You're misunderstanding. OP painted a scenario of rich families summering at a high end beach who all send their kids to St Joe's, suggesting that that goes to show that you don't need top 20 schools for your kids. I don't think you need top 20 schools regardless, but her depiction doesn't jive with reality. The kids are working, she's working, the town is nice but not high end, and the people she is associating with aren't wealthy either. They're just people, and they're also people who -- or whose parents -- bought these houses way back when when the prices were much cheaper.

If she's saying, "you know what? I'm fine with my kids just being people," then she can put her money where her mouth is an put them in a "just people" public school.

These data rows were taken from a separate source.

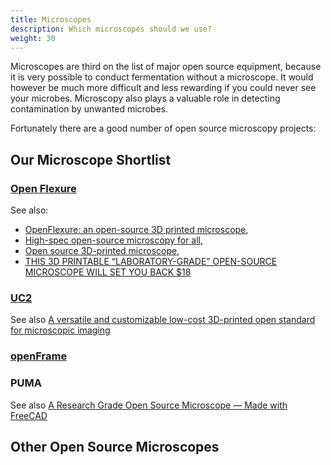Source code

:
 ```yaml
---
title: Microscopes
description: Which microscopes should we use?
weight: 30
---
```


Microscopes are third on the list of major open source equipment, because it is very possible to conduct fermentation without a microscope.  It would however be much more difficult and less rewarding if you could never see your microbes.  Microscopy also plays a valuable role in detecting contamination by unwanted microbes.

Fortunately there are a good number of open source microscopy projects:

## Our Microscope Shortlist

### [Open Flexure](https://openflexure.org/projects/microscope/)
See also: 
- [OpenFlexure: an open-source 3D printed microscope](https://focalplane.biologists.com/2021/10/19/openflexure-an-open-source-3d-printed-microscope/), 
- [High-spec open-source microscopy for all](https://physicsworld.com/a/high-spec-open-source-microscopy-for-all/), 
- [Open source 3D-printed microscope](https://www.engbio.cam.ac.uk/synbiofund/3D_printed_microscope), 
- [THIS 3D PRINTABLE “LABORATORY-GRADE” OPEN-SOURCE MICROSCOPE WILL SET YOU BACK $18](https://3dprintingindustry.com/news/this-3d-printable-laboratory-grade-open-source-microscope-will-set-you-back-18-171749/)

### [UC2](https://github.com/openUC2/UC2-GIT)
See also [A versatile and customizable low-cost 3D-printed open standard for microscopic imaging](https://www.nature.com/articles/s41467-020-19447-9)

### [openFrame](https://www.cairn-research.co.uk/product/openframe-microscope/)

### PUMA
See also [A Research Grade Open Source Microscope — Made with FreeCAD](https://blog.freecad.org/2023/02/13/a-research-grade-open-source-microscope-made-with-freecad/)


## Other Open Source Microscopes

<br>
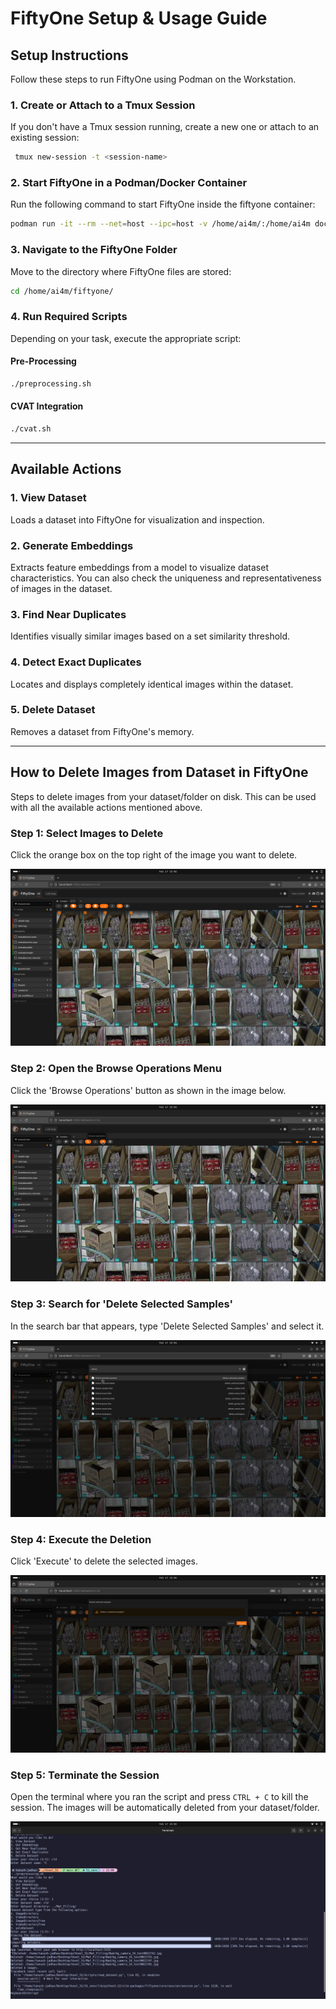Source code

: # FiftyOne Setup & Usage Guide

## Setup Instructions

Follow these steps to run FiftyOne using Podman on the Workstation.

### 1. Create or Attach to a Tmux Session
If you don't have a Tmux session running, create a new one or attach to an existing session:
```bash
 tmux new-session -t <session-name>
```

### 2. Start FiftyOne in a Podman/Docker Container
Run the following command to start FiftyOne inside the fiftyone container:
```bash
podman run -it --rm --net=host --ipc=host -v /home/ai4m/:/home/ai4m docker.io/voxel51/fiftyone:latest /bin/bash
```

### 3. Navigate to the FiftyOne Folder
Move to the directory where FiftyOne files are stored:
```bash
cd /home/ai4m/fiftyone/
```

### 4. Run Required Scripts
Depending on your task, execute the appropriate script:

#### Pre-Processing
```bash
./preprocessing.sh
```

#### CVAT Integration
```bash
./cvat.sh
```

---

## Available Actions

### 1. **View Dataset**
Loads a dataset into FiftyOne for visualization and inspection.

### 2. **Generate Embeddings**
Extracts feature embeddings from a model to visualize dataset characteristics. You can also check the uniqueness and representativeness of images in the dataset.

### 3. **Find Near Duplicates**
Identifies visually similar images based on a set similarity threshold.

### 4. **Detect Exact Duplicates**
Locates and displays completely identical images within the dataset.

### 5. **Delete Dataset**
Removes a dataset from FiftyOne's memory.

---

## How to Delete Images from Dataset in FiftyOne
Steps to delete images from your dataset/folder on disk. This can be used with all the available actions mentioned above.

### Step 1: Select Images to Delete
Click the orange box on the top right of the image you want to delete.

![Step 1](./Misc/Step_1.png)

### Step 2: Open the Browse Operations Menu
Click the 'Browse Operations' button as shown in the image below.

![Step 2](./Misc/Step_2.png)

### Step 3: Search for 'Delete Selected Samples'
In the search bar that appears, type 'Delete Selected Samples' and select it.

![Step 3](./Misc/Step_3.png)

### Step 4: Execute the Deletion
Click 'Execute' to delete the selected images.

![Step 4](./Misc//Step_4.png)

### Step 5: Terminate the Session
Open the terminal where you ran the script and press `CTRL + C` to kill the session. The images will be automatically deleted from your dataset/folder.

![Step 5](./Misc/Step_5.png)

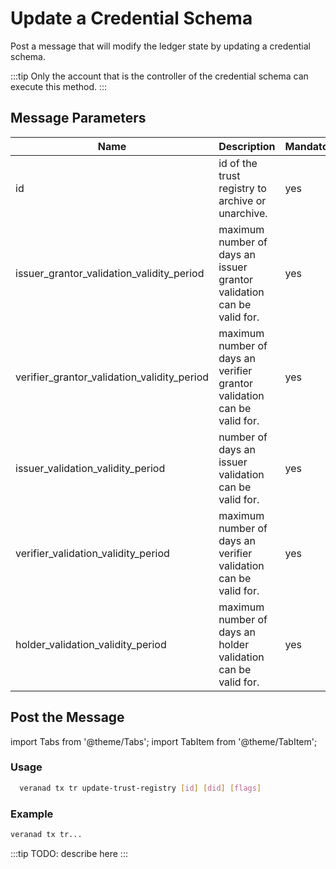 # Update a Credential Schema

Post a message that will modify the ledger state by updating a credential schema.

:::tip
Only the account that is the controller of the credential schema can execute this method.
:::

## Message Parameters

|Name               |Description                            |Mandatory|
|-------------------|---------------------------------------|--------|
| id    |  id of the trust registry to archive or unarchive.  | yes |
| issuer_grantor_validation_validity_period    |  maximum number of days an issuer grantor validation can be valid for.  | yes |
| verifier_grantor_validation_validity_period    |  maximum number of days an verifier grantor validation can be valid for.  | yes |
| issuer_validation_validity_period    |  number of days an issuer validation can be valid for.  | yes |
| verifier_validation_validity_period    |  maximum number of days an verifier validation can be valid for.  | yes |
| holder_validation_validity_period    |  maximum number of days an holder validation can be valid for.  | yes |

## Post the Message

import Tabs from '@theme/Tabs';
import TabItem from '@theme/TabItem';

<Tabs>
  <TabItem value="cli" label="CLI" default>

### Usage

```bash
  veranad tx tr update-trust-registry [id] [did] [flags]
```

### Example

```bash
veranad tx tr...
```

  </TabItem>
  
  <TabItem value="frontend" label="Frontend">
    :::tip
    TODO: describe here
    :::
  </TabItem>
</Tabs>

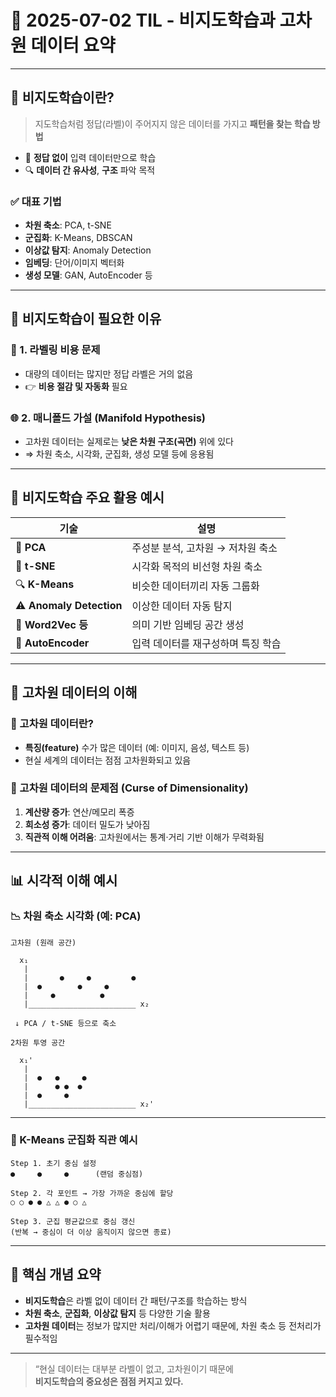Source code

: # 📅 2025-07-02 TIL - 비지도학습과 고차원 데이터 요약

---

## 🧠 비지도학습이란?  
> 지도학습처럼 정답(라벨)이 주어지지 않은 데이터를 가지고 **패턴을 찾는 학습 방법**

- 🎯 **정답 없이** 입력 데이터만으로 학습  
- 🔍 **데이터 간 유사성**, **구조** 파악 목적

### ✅ 대표 기법
- **차원 축소**: PCA, t-SNE
- **군집화**: K-Means, DBSCAN
- **이상값 탐지**: Anomaly Detection
- **임베딩**: 단어/이미지 벡터화
- **생성 모델**: GAN, AutoEncoder 등

---

## 📌 비지도학습이 필요한 이유

### 🔖 1. 라벨링 비용 문제
- 대량의 데이터는 많지만 정답 라벨은 거의 없음
- 👉 **비용 절감 및 자동화** 필요

### 🌐 2. 매니폴드 가설 (Manifold Hypothesis)
- 고차원 데이터는 실제로는 **낮은 차원 구조(곡면)** 위에 있다
- ⇒ 차원 축소, 시각화, 군집화, 생성 모델 등에 응용됨

---

## 🧱 비지도학습 주요 활용 예시

| 기술          | 설명 |
|---------------|------|
| 🔽 **PCA**         | 주성분 분석, 고차원 → 저차원 축소 |
| 🌈 **t-SNE**       | 시각화 목적의 비선형 차원 축소 |
| 🔍 **K-Means**     | 비슷한 데이터끼리 자동 그룹화 |
| ⚠️ **Anomaly Detection** | 이상한 데이터 자동 탐지 |
| 🔄 **Word2Vec 등** | 의미 기반 임베딩 공간 생성 |
| 🧪 **AutoEncoder** | 입력 데이터를 재구성하며 특징 학습 |

---

## 🧮 고차원 데이터의 이해

### 📌 고차원 데이터란?
- **특징(feature)** 수가 많은 데이터 (예: 이미지, 음성, 텍스트 등)
- 현실 세계의 데이터는 점점 고차원화되고 있음

### 🧩 고차원 데이터의 문제점 (Curse of Dimensionality)
1. **계산량 증가**: 연산/메모리 폭증
2. **희소성 증가**: 데이터 밀도가 낮아짐
3. **직관적 이해 어려움**: 고차원에서는 통계·거리 기반 이해가 무력화됨

---

## 📊 시각적 이해 예시

### 📉 차원 축소 시각화 (예: PCA)

```
고차원 (원래 공간)

  x₁
   |
   |       ●     ●         ●
   |  ●        ●     ●
   |     ●          ●
   |________________________ x₂

 ↓ PCA / t-SNE 등으로 축소

2차원 투영 공간

  x₁'
   |
   |  ●   ●     ●
   |      ● ●  ●
   |  ●     ●
   |________________________ x₂'
```

---

### 📍 K-Means 군집화 직관 예시

```
Step 1. 초기 중심 설정
●     ●     ●      (랜덤 중심점)

Step 2. 각 포인트 → 가장 가까운 중심에 할당
○ ○ ● ● △ △ ● ○ △

Step 3. 군집 평균값으로 중심 갱신
(반복 → 중심이 더 이상 움직이지 않으면 종료)
```

---

## 🧠 핵심 개념 요약

- **비지도학습**은 라벨 없이 데이터 간 패턴/구조를 학습하는 방식
- **차원 축소**, **군집화**, **이상값 탐지** 등 다양한 기술 활용
- **고차원 데이터**는 정보가 많지만 처리/이해가 어렵기 때문에, 차원 축소 등 전처리가 필수적임

---

> “현실 데이터는 대부분 라벨이 없고, 고차원이기 때문에  
> **비지도학습의 중요성은 점점 커지고 있다.**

+1. It’s all fun and games until the inheritance runs out.
Anonymous
Anonymous wrote:
Anonymous wrote:OP is spending the ENTIRE summer at the beach in her DH mom’s beach house, telling us don’t worry about our kids they will be fine. Likely many of those relaxed folks also are staying in their parents beach house too.

This is some serious let them eat cake nonsense.


Absolutely. 100 percent.


+1. Is OP even working? WTF? This is the problem when wealth is concentrated. People like OP don’t even know what it’s like to be poor and know that a top school is your golden ticket out of the mess.